■ Work task: Every line from the one with "olyan fv, melyre" through the end of the records below should be restated word for word, and nothing outside that span.

┌─ Supplied material

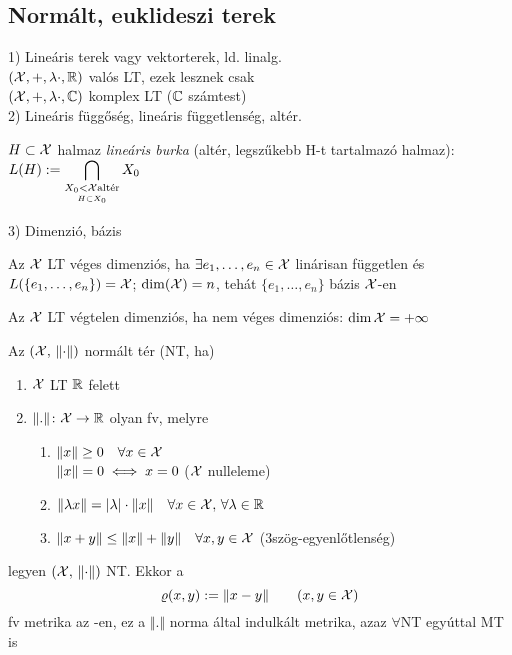 \subsection{Normált, euklideszi terek}
1) Lineáris terek vagy vektorterek, ld. linalg.\\
$(\mathcal{X}, +, \lambda\cdot,\mathbb{R})$ valós  LT, ezek lesznek csak\\
$(\mathcal{X}, +, \lambda\cdot,\mathbb{C})$ komplex LT ($\mathbb{C}$ számtest)\\
2) Lineáris függőség, lineáris függetlenség, altér.

\begin{de}
  $H \subset \mathcal{X}$ halmaz \emph{lineáris burka} (altér, legszűkebb H-t
  tartalmazó halmaz):
  $\displaystyle L(H) := \bigcap_{\underset{H\subset X_0}{X_0 < \mathcal{X} \text{altér}}} X_0$
\end{de}
3) Dimenzió, bázis

\begin{de}
  \begin{enumzjb}
  \item Az $\mathcal{X}$ LT véges dimenziós, ha $\exists  e_1,\ldots,e_n\in \mathcal{X}$
    linárisan független és $L(\{e_1,\ldots,e_n\})=\mathcal{X}$; $\dim(\mathcal{X}) = n$, tehát
    $\{e_1,\ldots,e_n\}$ bázis $\mathcal{X}$-en
  \item Az $\mathcal{X}$ LT végtelen dimenziós, ha nem véges dimenziós: $\dim\mathcal{X}
    = +\infty$
  \end{enumzjb}
\end{de}


\begin{de}
  Az $(\mathcal{X},\,\left\Vert \cdot\right\Vert)$ normált tér (NT, ha)
  \begin{enumerate}
  \item $\mathcal{X}$ LT $\mathbb{R}$ felett
  \item $\Vert.\Vert\colon \mathcal{X}\to\mathbb{R}$ olyan fv, melyre
    \begin{enumerate}
    \item $\Vert x \Vert \geq 0\quad \forall x\in\mathcal{X}$\\
      $\Vert x \Vert = 0 \iff x = 0$ ($\mathcal{X}$ nulleleme)
    \item $\Vert\lambda x\Vert = \vert\lambda\vert\cdot \Vert
      x\Vert\quad \forall x\in \mathcal{X},\,\forall \lambda\in\mathbb{R}$
    \item $\Vert x+y\Vert\leq\Vert x\Vert+\Vert y\Vert \quad
      \forall x,y\in \mathcal{X}$ (3szög-egyenlőtlenség)
    \end{enumerate}
  \end{enumerate}
\end{de}
\begin{te}
  legyen $(\mathcal{X},\,\left\Vert \cdot\right\Vert)$ NT. Ekkor a 
  \[\varrho(x,y) := \Vert x - y \Vert\qquad (x,y\in \mathcal{X})\]
  fv metrika az \X-en, ez a $\Vert.\Vert$ norma által indulkált
  metrika,
  azaz $\forall$NT egyúttal MT is
\end{te}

└─

■ Answer section:
  \item $\Vert.\Vert\colon \mathcal{X}\to\mathbb{R}$ olyan fv, melyre
    \begin{enumerate}
    \item $\Vert x \Vert \geq 0\quad \forall x\in\mathcal{X}$\\
      $\Vert x \Vert = 0 \iff x = 0$ ($\mathcal{X}$ nulleleme)
    \item $\Vert\lambda x\Vert = \vert\lambda\vert\cdot \Vert
      x\Vert\quad \forall x\in \mathcal{X},\,\forall \lambda\in\mathbb{R}$
    \item $\Vert x+y\Vert\leq\Vert x\Vert+\Vert y\Vert \quad
      \forall x,y\in \mathcal{X}$ (3szög-egyenlőtlenség)
    \end{enumerate}
  \end{enumerate}
\end{de}
\begin{te}
  legyen $(\mathcal{X},\,\left\Vert \cdot\right\Vert)$ NT. Ekkor a 
  \[\varrho(x,y) := \Vert x - y \Vert\qquad (x,y\in \mathcal{X})\]
  fv metrika az \X-en, ez a $\Vert.\Vert$ norma által indulkált
  metrika,
  azaz $\forall$NT egyúttal MT is
\end{te}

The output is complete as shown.